> Task description: From the listing below, reproduce word for word the part that opens with the line containing "for [reference](http://hackemist.com/logbench/). |" and closes with the line containing "YAML format. |"; reproduce nothing else.

*** Opening of Exercise material ***

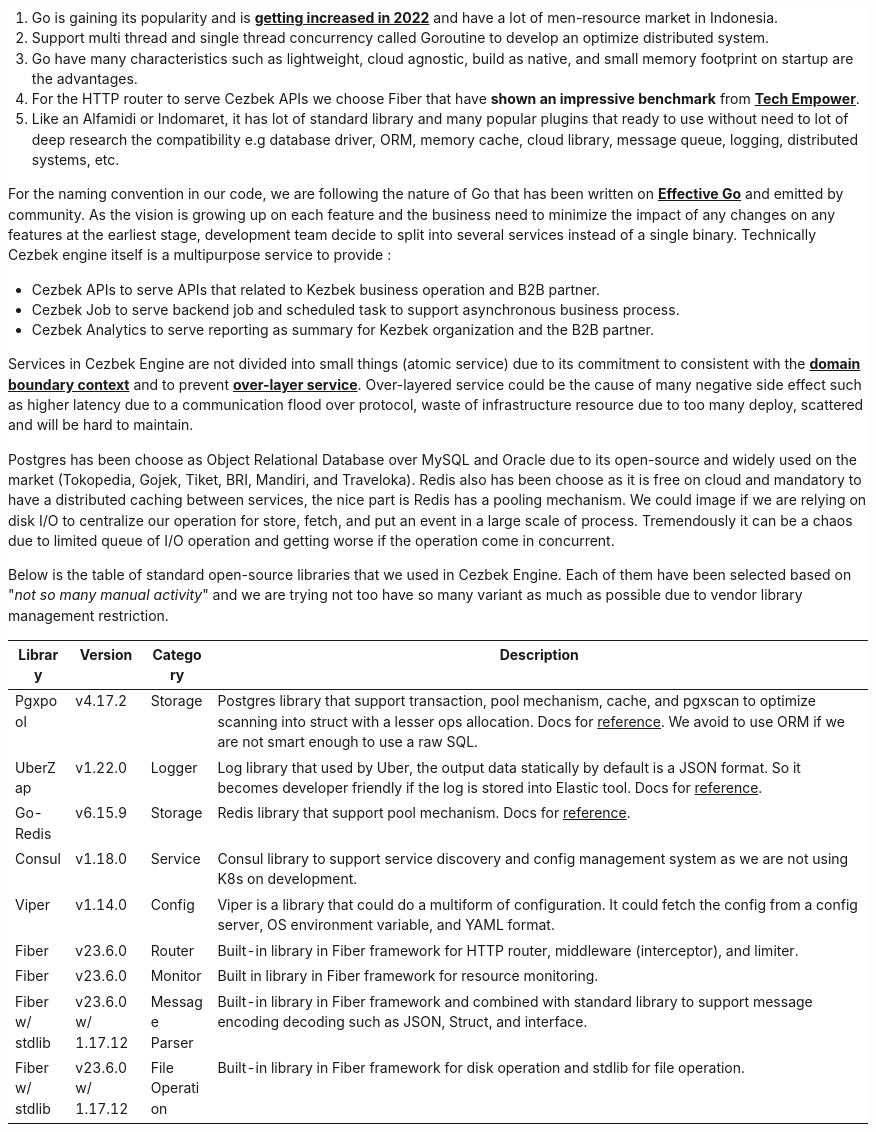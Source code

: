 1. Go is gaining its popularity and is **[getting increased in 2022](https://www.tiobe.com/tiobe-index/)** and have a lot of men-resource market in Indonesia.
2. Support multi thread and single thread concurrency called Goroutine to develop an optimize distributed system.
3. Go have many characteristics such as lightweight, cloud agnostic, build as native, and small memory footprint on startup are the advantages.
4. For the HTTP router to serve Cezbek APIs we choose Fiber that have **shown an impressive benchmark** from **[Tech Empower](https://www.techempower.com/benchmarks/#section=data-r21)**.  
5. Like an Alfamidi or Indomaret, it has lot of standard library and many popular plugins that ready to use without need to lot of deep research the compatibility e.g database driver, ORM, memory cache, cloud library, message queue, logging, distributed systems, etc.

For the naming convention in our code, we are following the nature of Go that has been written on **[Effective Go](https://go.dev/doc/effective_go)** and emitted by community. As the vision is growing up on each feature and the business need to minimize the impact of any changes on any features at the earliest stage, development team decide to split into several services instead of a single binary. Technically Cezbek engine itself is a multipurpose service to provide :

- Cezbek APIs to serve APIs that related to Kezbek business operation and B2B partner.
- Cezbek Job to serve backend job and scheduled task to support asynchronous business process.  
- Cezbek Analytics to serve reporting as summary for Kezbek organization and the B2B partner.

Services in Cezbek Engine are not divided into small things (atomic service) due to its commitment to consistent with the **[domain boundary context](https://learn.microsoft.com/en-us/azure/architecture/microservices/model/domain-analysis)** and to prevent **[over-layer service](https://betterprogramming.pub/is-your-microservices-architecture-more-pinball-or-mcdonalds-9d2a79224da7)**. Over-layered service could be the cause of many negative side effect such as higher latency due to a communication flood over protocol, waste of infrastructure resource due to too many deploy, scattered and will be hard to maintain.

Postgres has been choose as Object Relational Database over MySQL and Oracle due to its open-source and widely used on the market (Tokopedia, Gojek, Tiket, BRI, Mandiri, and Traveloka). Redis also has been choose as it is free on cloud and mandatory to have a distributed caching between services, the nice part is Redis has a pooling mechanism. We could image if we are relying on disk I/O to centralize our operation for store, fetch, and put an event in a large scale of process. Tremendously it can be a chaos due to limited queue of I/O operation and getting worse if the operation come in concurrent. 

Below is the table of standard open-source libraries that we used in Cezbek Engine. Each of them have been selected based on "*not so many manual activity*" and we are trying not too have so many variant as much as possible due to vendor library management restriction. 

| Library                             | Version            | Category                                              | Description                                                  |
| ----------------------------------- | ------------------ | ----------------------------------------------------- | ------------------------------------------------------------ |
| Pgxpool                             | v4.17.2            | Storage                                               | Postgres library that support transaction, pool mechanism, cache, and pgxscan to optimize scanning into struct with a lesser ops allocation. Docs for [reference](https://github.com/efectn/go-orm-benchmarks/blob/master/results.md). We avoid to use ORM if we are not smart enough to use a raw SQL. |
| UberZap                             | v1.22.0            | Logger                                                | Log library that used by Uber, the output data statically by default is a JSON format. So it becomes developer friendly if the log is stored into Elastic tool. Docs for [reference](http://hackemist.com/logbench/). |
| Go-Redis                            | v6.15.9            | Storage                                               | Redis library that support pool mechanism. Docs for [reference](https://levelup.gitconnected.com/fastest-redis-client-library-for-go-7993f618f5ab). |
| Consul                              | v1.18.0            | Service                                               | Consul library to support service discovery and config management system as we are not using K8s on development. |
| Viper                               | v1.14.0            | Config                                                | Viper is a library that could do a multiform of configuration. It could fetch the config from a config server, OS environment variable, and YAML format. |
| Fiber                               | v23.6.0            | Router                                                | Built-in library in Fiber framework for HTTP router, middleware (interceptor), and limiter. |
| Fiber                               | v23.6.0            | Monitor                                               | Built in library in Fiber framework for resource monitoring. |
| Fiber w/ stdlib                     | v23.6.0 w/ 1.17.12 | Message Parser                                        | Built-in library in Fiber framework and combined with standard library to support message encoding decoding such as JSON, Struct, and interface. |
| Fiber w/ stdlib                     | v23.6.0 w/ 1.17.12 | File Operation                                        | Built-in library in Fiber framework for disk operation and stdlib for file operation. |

*** Close of Exercise material ***
*** Opening of Exercise material ***

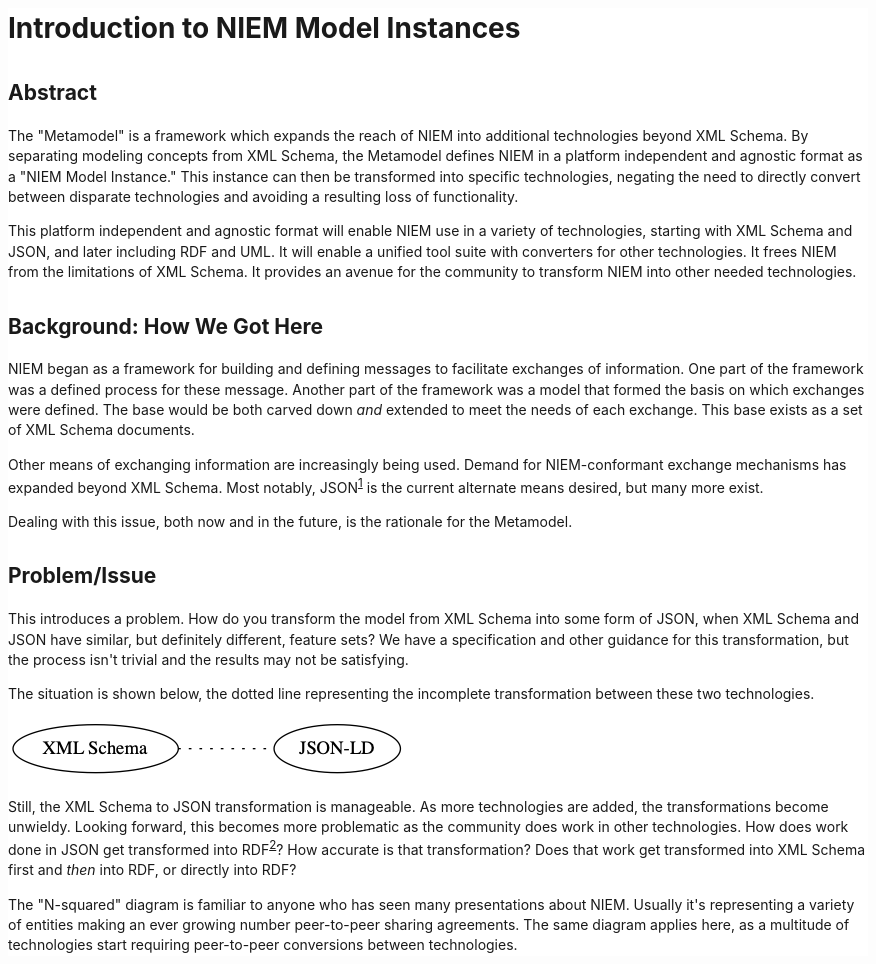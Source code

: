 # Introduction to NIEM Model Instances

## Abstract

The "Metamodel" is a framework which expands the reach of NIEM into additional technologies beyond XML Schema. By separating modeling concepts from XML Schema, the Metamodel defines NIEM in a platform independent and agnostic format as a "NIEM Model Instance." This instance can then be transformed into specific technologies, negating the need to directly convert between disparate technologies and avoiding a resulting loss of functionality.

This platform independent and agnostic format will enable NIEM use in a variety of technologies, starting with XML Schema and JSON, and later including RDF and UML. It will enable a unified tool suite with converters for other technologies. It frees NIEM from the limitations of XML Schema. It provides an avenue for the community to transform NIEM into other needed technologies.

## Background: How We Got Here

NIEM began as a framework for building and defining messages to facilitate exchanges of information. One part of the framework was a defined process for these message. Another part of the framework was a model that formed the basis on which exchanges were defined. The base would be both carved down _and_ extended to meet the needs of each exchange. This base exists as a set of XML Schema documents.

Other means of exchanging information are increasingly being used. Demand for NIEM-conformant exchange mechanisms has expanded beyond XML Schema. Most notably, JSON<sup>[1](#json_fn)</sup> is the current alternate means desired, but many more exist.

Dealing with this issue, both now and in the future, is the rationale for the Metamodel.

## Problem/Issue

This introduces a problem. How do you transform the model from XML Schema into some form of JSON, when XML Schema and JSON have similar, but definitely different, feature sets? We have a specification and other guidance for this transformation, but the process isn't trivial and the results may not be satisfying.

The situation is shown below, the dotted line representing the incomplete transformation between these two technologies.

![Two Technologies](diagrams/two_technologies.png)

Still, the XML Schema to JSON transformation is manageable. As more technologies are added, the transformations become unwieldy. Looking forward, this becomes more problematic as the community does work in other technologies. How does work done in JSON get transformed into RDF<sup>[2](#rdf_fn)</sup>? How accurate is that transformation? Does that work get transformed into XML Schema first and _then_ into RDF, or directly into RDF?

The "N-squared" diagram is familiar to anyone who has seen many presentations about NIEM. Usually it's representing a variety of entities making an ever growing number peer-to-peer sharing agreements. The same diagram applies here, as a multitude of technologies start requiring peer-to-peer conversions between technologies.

*** Close of Exercise material ***

> Written solution:
| UberZap                             | v1.22.0            | Logger                                                | Log library that used by Uber, the output data statically by default is a JSON format. So it becomes developer friendly if the log is stored into Elastic tool. Docs for [reference](http://hackemist.com/logbench/). |
| Go-Redis                            | v6.15.9            | Storage                                               | Redis library that support pool mechanism. Docs for [reference](https://levelup.gitconnected.com/fastest-redis-client-library-for-go-7993f618f5ab). |
| Consul                              | v1.18.0            | Service                                               | Consul library to support service discovery and config management system as we are not using K8s on development. |
| Viper                               | v1.14.0            | Config                                                | Viper is a library that could do a multiform of configuration. It could fetch the config from a config server, OS environment variable, and YAML format. |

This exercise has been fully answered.